Mr. Porter emphasized that it would be necessary to move forward rapidly with the financial and administrative reforms set forth in the Ambassador’s letter to Mr. Venizelos of March 312 in order to effect the necessary drachma savings to permit proceeding with the electric power program. The Prime Minister stated that he hoped Mr. Tsouderos3 would capably handle this economic problem. He asked further whether the power program would be started all together provided the necessary drachmae were available.

Mr. Plastiras then described a hydro-electric and irrigation project which he considered of importance on the Megdova River, a tributary of the Acheloos. He stated that in 1929 he had made a survey of this river and had projected a dam with a capacity of 130 million cubic meters, and a fall of 500 meters. He felt this dam alone, which could be completed in 2 years, would make a “garden” out of 200,000 stremmas in western Thessaly. He stated that Mr. Pezopoulos4 had fuller details on the project and he hoped that Mr. Porter would study them with him. With a twinkle in his eye he added that the reason the project had never moved forward was that the lake created was [Page 369] to have been called “Plastiras Lake”, and the succeeding Government didn’t approve the name, in fact had forced him into a 12-year exile.

Mr. Porter stated briefly that two of the reasons for not including the Acheloos power development in the program at this time were that according to the findings of the American engineering firm which had made the power survey this project would be extremely costly and would take 4 years to complete.

The Prime Minister again insisted that Mr. Porter call on him at any time that there was a problem, and re-emphasized that it was his aim to give the Greek people “a piece of bread”, thus fighting Communism most effectively.

Mr. Porter endorsed the General’s views that the Greek peoples’ desires were increased work and hope in the future. He hoped that great steps forward could be made within the next six months, and pointed up that not only work on the dam sites themselves but work on the transmission lines, and in the factories, dependent on cheap power, would provide thousands of new jobs.
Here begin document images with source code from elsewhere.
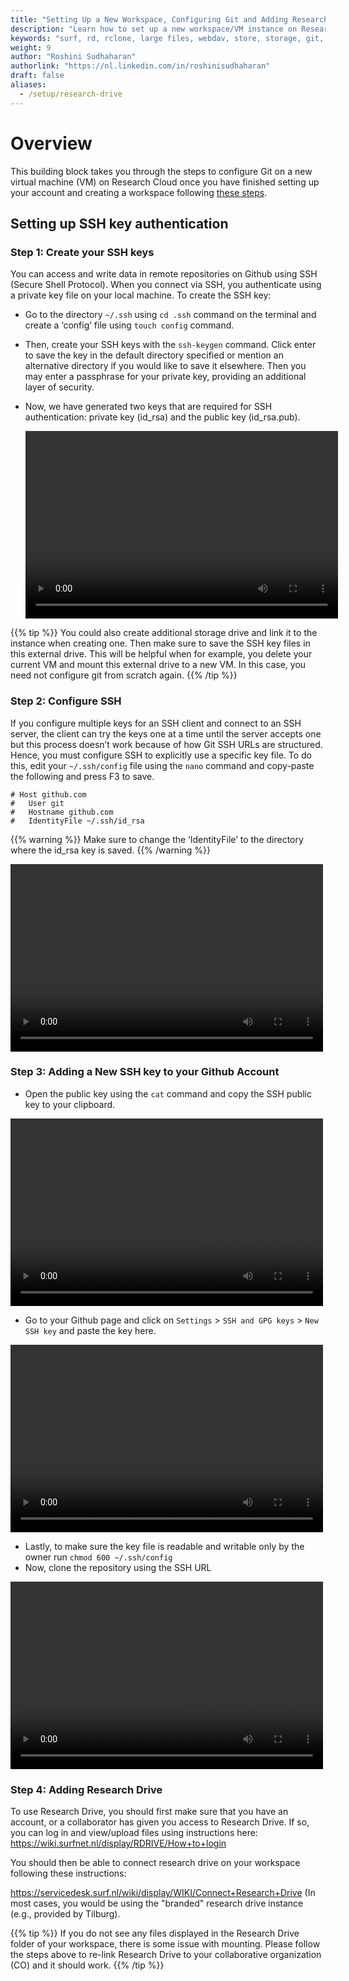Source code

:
 ```yaml
---
title: "Setting Up a New Workspace, Configuring Git and Adding Research Drive on Research Cloud"
description: "Learn how to set up a new workspace/VM instance on Research Cloud and configure Git on the instance."
keywords: "surf, rd, rclone, large files, webdav, store, storage, git, configure"
weight: 9
author: "Roshini Sudhaharan"
authorlink: "https://nl.linkedin.com/in/roshinisudhaharan"
draft: false
aliases:
  - /setup/research-drive
---
```


# Overview

This building block takes you through the steps to configure Git on a new virtual machine (VM) on Research Cloud once you have finished setting up your account and creating a workspace following [these steps](https://tilburgsciencehub.com/topics/configure-your-computer/infrastructure-choice/getting-started-research-cloud/).

## Setting up SSH key authentication

### Step 1: Create your SSH keys

You can access and write data in remote repositories on Github using SSH (Secure Shell Protocol). When you connect via SSH, you authenticate using a private key file on your local machine. To create the SSH key:

- Go to the directory `~/.ssh` using `cd .ssh` command on the terminal and create a ‘config’ file using `touch config` command.
- Then, create your SSH keys with the `ssh-keygen` command. Click enter to save the key in the default directory specified or mention an alternative directory if you would like to save it elsewhere. Then you may enter a passphrase for your private key, providing an additional layer of security.
- Now, we have generated two keys that are required for SSH authentication: private key (id_rsa) and the public key (id_rsa.pub).



  <video width="500" height="300" controls>
    <source src="../images/ssh-keygen.mov" type="video/mp4">
  </video>

{{% tip %}}
  You could also create additional storage drive and link it to the instance when creating one. Then make sure to save the SSH key files in this external drive. This will be helpful when for example, you delete your current VM and mount this external drive to a new VM. In this case, you need not configure git from scratch again.
{{% /tip %}}

### Step 2: Configure SSH
If you configure multiple keys for an SSH client and connect to an SSH server, the client can try the keys one at a time until the server accepts one but this process doesn’t work because of how Git SSH URLs are structured. Hence, you must configure SSH to explicitly use a specific key file. To do this, edit your `~/.ssh/config` file using the `nano` command and copy-paste the following and press F3 to save.

```
# Host github.com
#   User git
#   Hostname github.com
#   IdentityFile ~/.ssh/id_rsa
```

{{% warning %}}
Make sure to change the ‘IdentityFile’ to the directory where the id_rsa key is saved.
{{% /warning %}}


<video width="500" height="300" controls>
  <source src="../images/nano.mov" type="video/mp4">
</video>


### Step 3: Adding a New SSH key to your Github Account
- Open the public key using the `cat` command and copy the SSH public key to your clipboard.

<video width="500" height="300" controls>
  <source src="../images/copy-paste-key.mov" type="video/mp4">
</video>

- Go to your Github page and click on `Settings` > `SSH and GPG keys` > `New SSH key` and paste the key here.


<video width="500" height="300" controls>
  <source src="../images/config-key-on-git.mov" type="video/mp4">
</video>

- Lastly, to make sure the key file is readable and writable only by the owner run `chmod 600 ~/.ssh/config`
- Now, clone the repository using the SSH URL

<video width="500" height="300" controls>
  <source src="../images/git clone.mov" type="video/mp4">
</video>

### Step 4: Adding Research Drive

To use Research Drive, you should first make sure that you have an account, or a collaborator has given you access to Research Drive. If so, you can log in and view/upload files using instructions here: https://wiki.surfnet.nl/display/RDRIVE/How+to+login

You should then be able to connect research drive on your workspace following these instructions:

https://servicedesk.surf.nl/wiki/display/WIKI/Connect+Research+Drive (In most cases, you would be using the "branded" research drive instance (e.g., provided by Tilburg).

{{% tip %}}
If you do not see any files displayed in the Research Drive folder of your workspace, there is some issue with mounting. Please follow the steps above to re-link Research Drive to your collaborative organization (CO) and it should work.
{{% /tip %}}


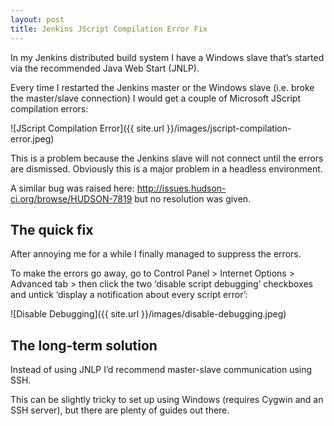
 ```yaml
---
layout: post
title: Jenkins JScript Compilation Error Fix
---
```


In my Jenkins distributed build system I have a Windows slave that’s started via the recommended Java Web Start (JNLP).

Every time I restarted the Jenkins master or the Windows slave (i.e. broke the master/slave connection) I would get a couple of Microsoft JScript compilation errors:

![JScript Compilation Error]({{ site.url }}/images/jscript-compilation-error.jpeg)

This is a problem because the Jenkins slave will not connect until the errors are dismissed. Obviously this is a major problem in a headless environment.

A similar bug was raised here: http://issues.hudson-ci.org/browse/HUDSON-7819 but no resolution was given.

The quick fix
-------------

After annoying me for a while I finally managed to suppress the errors.

To make the errors go away, go to Control Panel > Internet Options > Advanced tab > then click the two ‘disable script debugging’ checkboxes and untick ‘display a notification about every script error’:

![Disable Debugging]({{ site.url }}/images/disable-debugging.jpeg)

The long-term solution
----------------------

Instead of using JNLP I’d recommend master-slave communication using SSH.

This can be slightly tricky to set up using Windows (requires Cygwin and an SSH server), but there are plenty of guides out there.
Mr. Porter then asked when the Prime Minister thought legislation could be brought to Parliament. The Prime Minister responded that after the Government’s policy statement before Parliament on Monday, April 24, two or three days would be devoted to a discussion of the program, and the vote of confidence. Thus, he hoped that by Thursday, April 27, legislation could be brought before Parliament. The Prime Minister regretted the 40 days which had been lost since March 12, and said that the Ambassador had been right in preparing the letter to Mr. Venizelos.

Mr. Porter stressed the need for making up for lost time. He added that the Mission would never ask the Greek Government to do anything unreasonable, and assured the Prime Minister that any recommendations made would only be in the interest of assuring the most effective use of American aid for permanent improvements.

The Prime Minister concluded the meeting by stating that this was an epoch making period for Greece.

H. D. Brewster
  1. John D. Kallergis, Chef de Cabinet with the rank of Director, Ministry of Foreign Affairs.
  2. See editorial note, p. 356.
  3. Emmanuel Tsouderos, Minister of Coordination.
  4. George Pezopoulos, Electrical Energy Adviser of the Ministry of Coordination.